▶ _Supplied material_:
○ ○ ○ ○ ○

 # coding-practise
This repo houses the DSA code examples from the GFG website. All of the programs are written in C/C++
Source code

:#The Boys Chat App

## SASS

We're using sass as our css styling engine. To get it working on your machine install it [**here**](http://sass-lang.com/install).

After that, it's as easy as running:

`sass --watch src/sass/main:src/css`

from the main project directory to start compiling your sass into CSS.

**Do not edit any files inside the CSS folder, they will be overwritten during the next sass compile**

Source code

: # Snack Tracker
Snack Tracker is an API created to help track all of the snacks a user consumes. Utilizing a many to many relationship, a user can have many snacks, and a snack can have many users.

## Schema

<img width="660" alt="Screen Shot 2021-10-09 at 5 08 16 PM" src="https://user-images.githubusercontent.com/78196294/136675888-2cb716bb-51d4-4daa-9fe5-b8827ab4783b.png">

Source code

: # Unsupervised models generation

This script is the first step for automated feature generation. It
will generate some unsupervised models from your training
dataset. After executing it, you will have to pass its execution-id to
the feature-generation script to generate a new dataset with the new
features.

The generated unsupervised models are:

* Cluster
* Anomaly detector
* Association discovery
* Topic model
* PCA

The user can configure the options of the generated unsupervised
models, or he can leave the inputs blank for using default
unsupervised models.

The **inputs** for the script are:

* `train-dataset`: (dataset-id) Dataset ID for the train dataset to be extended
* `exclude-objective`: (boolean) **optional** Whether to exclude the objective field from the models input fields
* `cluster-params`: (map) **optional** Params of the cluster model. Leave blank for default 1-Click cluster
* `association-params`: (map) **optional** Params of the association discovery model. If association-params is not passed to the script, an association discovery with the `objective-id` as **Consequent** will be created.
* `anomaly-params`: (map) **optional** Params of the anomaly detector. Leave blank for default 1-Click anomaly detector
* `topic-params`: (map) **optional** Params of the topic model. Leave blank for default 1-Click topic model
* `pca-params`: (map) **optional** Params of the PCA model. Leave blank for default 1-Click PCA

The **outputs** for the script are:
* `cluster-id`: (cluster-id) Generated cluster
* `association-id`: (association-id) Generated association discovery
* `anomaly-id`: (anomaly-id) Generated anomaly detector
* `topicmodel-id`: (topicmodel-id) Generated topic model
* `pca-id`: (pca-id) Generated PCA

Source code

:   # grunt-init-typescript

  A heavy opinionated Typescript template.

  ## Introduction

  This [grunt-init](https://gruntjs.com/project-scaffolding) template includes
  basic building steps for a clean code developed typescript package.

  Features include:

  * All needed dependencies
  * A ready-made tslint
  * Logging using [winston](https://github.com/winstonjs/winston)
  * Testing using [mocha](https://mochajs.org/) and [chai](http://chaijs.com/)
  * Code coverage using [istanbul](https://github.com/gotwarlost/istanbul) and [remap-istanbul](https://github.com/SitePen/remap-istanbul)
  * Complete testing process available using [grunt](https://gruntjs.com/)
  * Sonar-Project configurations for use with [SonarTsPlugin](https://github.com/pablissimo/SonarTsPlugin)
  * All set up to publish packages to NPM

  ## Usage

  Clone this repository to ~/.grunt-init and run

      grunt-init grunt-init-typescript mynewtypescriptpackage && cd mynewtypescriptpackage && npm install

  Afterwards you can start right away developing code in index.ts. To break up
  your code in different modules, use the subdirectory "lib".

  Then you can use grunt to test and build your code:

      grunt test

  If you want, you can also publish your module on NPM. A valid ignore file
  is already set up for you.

○ ○ ○ ○ ○

▶ _Task prompt_: Print each entry exactly as it appears above.

▶ _Answer to the problem_:
 # coding-practise
This repo houses the DSA code examples from the GFG website. All of the programs are written in C/C++
Source code

:#The Boys Chat App

## SASS

We're using sass as our css styling engine. To get it working on your machine install it [**here**](http://sass-lang.com/install).

After that, it's as easy as running:

`sass --watch src/sass/main:src/css`

from the main project directory to start compiling your sass into CSS.

**Do not edit any files inside the CSS folder, they will be overwritten during the next sass compile**

Source code

: # Snack Tracker
Snack Tracker is an API created to help track all of the snacks a user consumes. Utilizing a many to many relationship, a user can have many snacks, and a snack can have many users.

## Schema

<img width="660" alt="Screen Shot 2021-10-09 at 5 08 16 PM" src="https://user-images.githubusercontent.com/78196294/136675888-2cb716bb-51d4-4daa-9fe5-b8827ab4783b.png">

Source code

: # Unsupervised models generation

This script is the first step for automated feature generation. It
will generate some unsupervised models from your training
dataset. After executing it, you will have to pass its execution-id to
the feature-generation script to generate a new dataset with the new
features.

The generated unsupervised models are:

* Cluster
* Anomaly detector
* Association discovery
* Topic model
* PCA

The user can configure the options of the generated unsupervised
models, or he can leave the inputs blank for using default
unsupervised models.

The **inputs** for the script are:

* `train-dataset`: (dataset-id) Dataset ID for the train dataset to be extended
* `exclude-objective`: (boolean) **optional** Whether to exclude the objective field from the models input fields
* `cluster-params`: (map) **optional** Params of the cluster model. Leave blank for default 1-Click cluster
* `association-params`: (map) **optional** Params of the association discovery model. If association-params is not passed to the script, an association discovery with the `objective-id` as **Consequent** will be created.
* `anomaly-params`: (map) **optional** Params of the anomaly detector. Leave blank for default 1-Click anomaly detector
* `topic-params`: (map) **optional** Params of the topic model. Leave blank for default 1-Click topic model
* `pca-params`: (map) **optional** Params of the PCA model. Leave blank for default 1-Click PCA

The **outputs** for the script are:
* `cluster-id`: (cluster-id) Generated cluster
* `association-id`: (association-id) Generated association discovery
* `anomaly-id`: (anomaly-id) Generated anomaly detector
* `topicmodel-id`: (topicmodel-id) Generated topic model
* `pca-id`: (pca-id) Generated PCA

Source code

:   # grunt-init-typescript

  A heavy opinionated Typescript template.

  ## Introduction

  This [grunt-init](https://gruntjs.com/project-scaffolding) template includes
  basic building steps for a clean code developed typescript package.

  Features include:

  * All needed dependencies
  * A ready-made tslint
  * Logging using [winston](https://github.com/winstonjs/winston)
  * Testing using [mocha](https://mochajs.org/) and [chai](http://chaijs.com/)
  * Code coverage using [istanbul](https://github.com/gotwarlost/istanbul) and [remap-istanbul](https://github.com/SitePen/remap-istanbul)
  * Complete testing process available using [grunt](https://gruntjs.com/)
  * Sonar-Project configurations for use with [SonarTsPlugin](https://github.com/pablissimo/SonarTsPlugin)
  * All set up to publish packages to NPM

  ## Usage

  Clone this repository to ~/.grunt-init and run

      grunt-init grunt-init-typescript mynewtypescriptpackage && cd mynewtypescriptpackage && npm install

  Afterwards you can start right away developing code in index.ts. To break up
  your code in different modules, use the subdirectory "lib".

  Then you can use grunt to test and build your code:

      grunt test

  If you want, you can also publish your module on NPM. A valid ignore file
  is already set up for you.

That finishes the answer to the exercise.